_Brief_
In this exercise, return the whole listing exactly, excluding any images.
+++ Available data
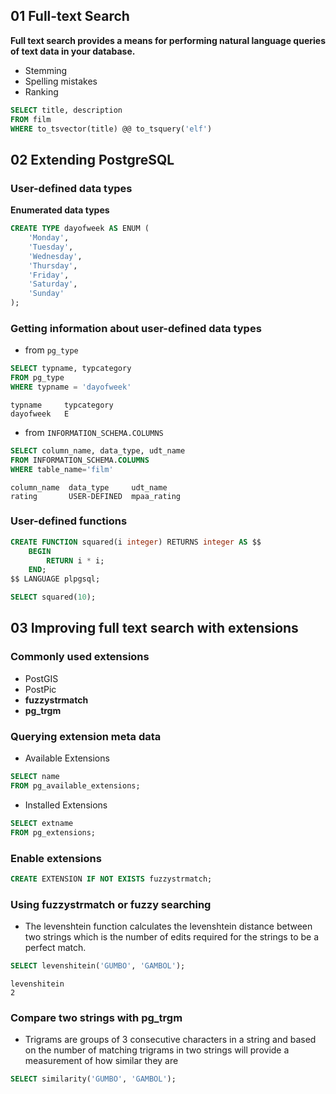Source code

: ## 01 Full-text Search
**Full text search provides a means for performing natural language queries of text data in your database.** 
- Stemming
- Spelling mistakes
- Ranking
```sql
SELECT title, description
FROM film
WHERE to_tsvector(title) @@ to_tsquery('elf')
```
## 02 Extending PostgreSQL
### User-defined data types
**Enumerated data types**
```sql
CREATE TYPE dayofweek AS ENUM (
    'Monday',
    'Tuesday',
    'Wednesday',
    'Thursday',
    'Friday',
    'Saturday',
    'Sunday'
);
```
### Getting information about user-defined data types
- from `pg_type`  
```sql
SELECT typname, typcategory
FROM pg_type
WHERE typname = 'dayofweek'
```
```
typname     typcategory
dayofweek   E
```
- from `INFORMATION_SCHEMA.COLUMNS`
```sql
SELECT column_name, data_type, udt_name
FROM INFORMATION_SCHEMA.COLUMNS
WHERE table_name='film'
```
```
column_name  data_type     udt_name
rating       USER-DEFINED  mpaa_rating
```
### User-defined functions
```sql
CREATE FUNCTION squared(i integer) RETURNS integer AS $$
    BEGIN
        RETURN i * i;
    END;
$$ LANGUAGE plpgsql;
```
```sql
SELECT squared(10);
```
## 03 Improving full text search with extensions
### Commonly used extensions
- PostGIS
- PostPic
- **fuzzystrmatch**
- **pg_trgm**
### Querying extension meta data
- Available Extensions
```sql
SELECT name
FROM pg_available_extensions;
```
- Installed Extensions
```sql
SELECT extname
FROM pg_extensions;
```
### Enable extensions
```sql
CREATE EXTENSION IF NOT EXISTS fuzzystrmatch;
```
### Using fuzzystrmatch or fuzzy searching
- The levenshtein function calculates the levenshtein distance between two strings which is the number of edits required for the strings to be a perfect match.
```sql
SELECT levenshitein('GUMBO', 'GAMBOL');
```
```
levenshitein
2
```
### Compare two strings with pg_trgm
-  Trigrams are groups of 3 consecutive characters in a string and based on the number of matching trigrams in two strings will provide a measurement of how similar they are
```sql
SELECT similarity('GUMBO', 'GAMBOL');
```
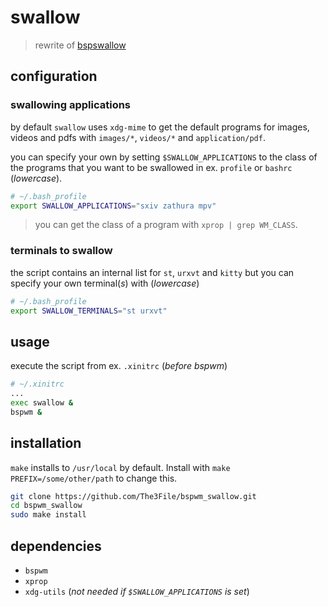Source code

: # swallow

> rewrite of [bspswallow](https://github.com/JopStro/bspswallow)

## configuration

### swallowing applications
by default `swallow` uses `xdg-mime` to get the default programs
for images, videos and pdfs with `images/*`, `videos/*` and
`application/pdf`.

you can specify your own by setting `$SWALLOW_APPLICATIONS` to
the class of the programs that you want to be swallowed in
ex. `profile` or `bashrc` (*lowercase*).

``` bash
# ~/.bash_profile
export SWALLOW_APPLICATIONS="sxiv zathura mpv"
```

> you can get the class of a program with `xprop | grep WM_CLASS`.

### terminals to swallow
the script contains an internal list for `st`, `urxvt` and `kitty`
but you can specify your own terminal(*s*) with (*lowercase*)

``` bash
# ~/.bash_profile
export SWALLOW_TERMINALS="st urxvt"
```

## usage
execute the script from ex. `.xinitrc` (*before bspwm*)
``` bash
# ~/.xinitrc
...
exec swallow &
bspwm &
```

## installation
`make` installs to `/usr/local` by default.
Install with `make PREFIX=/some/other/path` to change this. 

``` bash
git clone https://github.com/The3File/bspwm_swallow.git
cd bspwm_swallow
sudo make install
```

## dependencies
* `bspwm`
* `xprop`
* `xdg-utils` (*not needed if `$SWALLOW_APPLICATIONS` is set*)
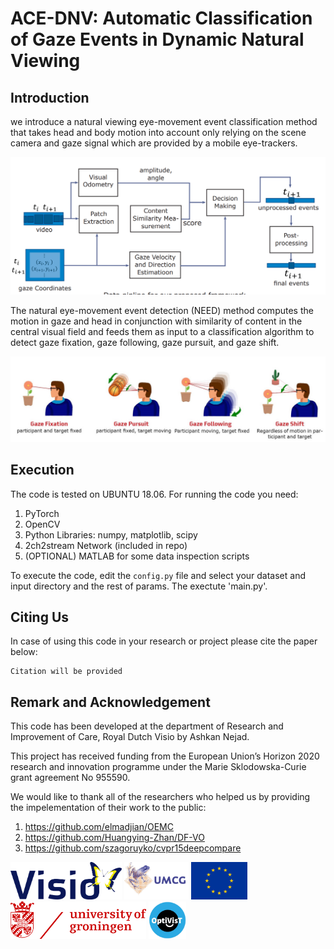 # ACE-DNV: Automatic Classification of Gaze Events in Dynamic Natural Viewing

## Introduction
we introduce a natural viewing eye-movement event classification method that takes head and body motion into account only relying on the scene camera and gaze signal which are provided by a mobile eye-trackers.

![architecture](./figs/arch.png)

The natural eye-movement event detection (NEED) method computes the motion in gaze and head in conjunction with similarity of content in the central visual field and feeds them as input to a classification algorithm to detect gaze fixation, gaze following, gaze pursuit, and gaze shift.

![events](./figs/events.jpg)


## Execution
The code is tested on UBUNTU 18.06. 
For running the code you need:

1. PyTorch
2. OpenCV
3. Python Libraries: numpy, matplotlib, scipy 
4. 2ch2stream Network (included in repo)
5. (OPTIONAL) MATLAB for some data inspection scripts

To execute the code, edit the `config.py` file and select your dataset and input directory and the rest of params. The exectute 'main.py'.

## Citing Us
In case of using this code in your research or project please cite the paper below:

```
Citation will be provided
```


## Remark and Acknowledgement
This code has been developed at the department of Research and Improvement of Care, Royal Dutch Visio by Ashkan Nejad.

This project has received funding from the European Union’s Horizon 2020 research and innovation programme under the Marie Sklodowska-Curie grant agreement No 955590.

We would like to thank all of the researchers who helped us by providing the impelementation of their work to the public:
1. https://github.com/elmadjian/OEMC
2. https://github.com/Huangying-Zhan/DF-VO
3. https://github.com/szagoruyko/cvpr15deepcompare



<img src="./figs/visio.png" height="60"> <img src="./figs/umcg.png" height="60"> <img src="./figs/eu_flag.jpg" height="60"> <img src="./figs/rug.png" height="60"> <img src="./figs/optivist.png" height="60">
++++++
_Response area_
Source code

: ## 01 Full-text Search
**Full text search provides a means for performing natural language queries of text data in your database.** 
- Stemming
- Spelling mistakes
- Ranking
```sql
SELECT title, description
FROM film
WHERE to_tsvector(title) @@ to_tsquery('elf')
```
## 02 Extending PostgreSQL
### User-defined data types
**Enumerated data types**
```sql
CREATE TYPE dayofweek AS ENUM (
    'Monday',
    'Tuesday',
    'Wednesday',
    'Thursday',
    'Friday',
    'Saturday',
    'Sunday'
);
```
### Getting information about user-defined data types
- from `pg_type`  
```sql
SELECT typname, typcategory
FROM pg_type
WHERE typname = 'dayofweek'
```
```
typname     typcategory
dayofweek   E
```
- from `INFORMATION_SCHEMA.COLUMNS`
```sql
SELECT column_name, data_type, udt_name
FROM INFORMATION_SCHEMA.COLUMNS
WHERE table_name='film'
```
```
column_name  data_type     udt_name
rating       USER-DEFINED  mpaa_rating
```
### User-defined functions
```sql
CREATE FUNCTION squared(i integer) RETURNS integer AS $$
    BEGIN
        RETURN i * i;
    END;
$$ LANGUAGE plpgsql;
```
```sql
SELECT squared(10);
```
## 03 Improving full text search with extensions
### Commonly used extensions
- PostGIS
- PostPic
- **fuzzystrmatch**
- **pg_trgm**
### Querying extension meta data
- Available Extensions
```sql
SELECT name
FROM pg_available_extensions;
```
- Installed Extensions
```sql
SELECT extname
FROM pg_extensions;
```
### Enable extensions
```sql
CREATE EXTENSION IF NOT EXISTS fuzzystrmatch;
```
### Using fuzzystrmatch or fuzzy searching
- The levenshtein function calculates the levenshtein distance between two strings which is the number of edits required for the strings to be a perfect match.
```sql
SELECT levenshitein('GUMBO', 'GAMBOL');
```
```
levenshitein
2
```
### Compare two strings with pg_trgm
-  Trigrams are groups of 3 consecutive characters in a string and based on the number of matching trigrams in two strings will provide a measurement of how similar they are
```sql
SELECT similarity('GUMBO', 'GAMBOL');
```
Source code

: # swallow

> rewrite of [bspswallow](https://github.com/JopStro/bspswallow)

## configuration

### swallowing applications
by default `swallow` uses `xdg-mime` to get the default programs
for images, videos and pdfs with `images/*`, `videos/*` and
`application/pdf`.

you can specify your own by setting `$SWALLOW_APPLICATIONS` to
the class of the programs that you want to be swallowed in
ex. `profile` or `bashrc` (*lowercase*).

``` bash
# ~/.bash_profile
export SWALLOW_APPLICATIONS="sxiv zathura mpv"
```

> you can get the class of a program with `xprop | grep WM_CLASS`.

### terminals to swallow
the script contains an internal list for `st`, `urxvt` and `kitty`
but you can specify your own terminal(*s*) with (*lowercase*)

``` bash
# ~/.bash_profile
export SWALLOW_TERMINALS="st urxvt"
```

## usage
execute the script from ex. `.xinitrc` (*before bspwm*)
``` bash
# ~/.xinitrc
...
exec swallow &
bspwm &
```

## installation
`make` installs to `/usr/local` by default.
Install with `make PREFIX=/some/other/path` to change this. 

``` bash
git clone https://github.com/The3File/bspwm_swallow.git
cd bspwm_swallow
sudo make install
```

## dependencies
* `bspwm`
* `xprop`
* `xdg-utils` (*not needed if `$SWALLOW_APPLICATIONS` is set*)
 # ACE-DNV: Automatic Classification of Gaze Events in Dynamic Natural Viewing

## Introduction
we introduce a natural viewing eye-movement event classification method that takes head and body motion into account only relying on the scene camera and gaze signal which are provided by a mobile eye-trackers.

![architecture](./figs/arch.png)

The natural eye-movement event detection (NEED) method computes the motion in gaze and head in conjunction with similarity of content in the central visual field and feeds them as input to a classification algorithm to detect gaze fixation, gaze following, gaze pursuit, and gaze shift.

![events](./figs/events.jpg)


## Execution
The code is tested on UBUNTU 18.06. 
For running the code you need:

1. PyTorch
2. OpenCV
3. Python Libraries: numpy, matplotlib, scipy 
4. 2ch2stream Network (included in repo)
5. (OPTIONAL) MATLAB for some data inspection scripts

To execute the code, edit the `config.py` file and select your dataset and input directory and the rest of params. The exectute 'main.py'.

## Citing Us
In case of using this code in your research or project please cite the paper below:

```
Citation will be provided
```


## Remark and Acknowledgement
This code has been developed at the department of Research and Improvement of Care, Royal Dutch Visio by Ashkan Nejad.

This project has received funding from the European Union’s Horizon 2020 research and innovation programme under the Marie Sklodowska-Curie grant agreement No 955590.

We would like to thank all of the researchers who helped us by providing the impelementation of their work to the public:
1. https://github.com/elmadjian/OEMC
2. https://github.com/Huangying-Zhan/DF-VO
3. https://github.com/szagoruyko/cvpr15deepcompare



<img src="./figs/visio.png" height="60"> <img src="./figs/umcg.png" height="60"> <img src="./figs/eu_flag.jpg" height="60"> <img src="./figs/rug.png" height="60"> <img src="./figs/optivist.png" height="60">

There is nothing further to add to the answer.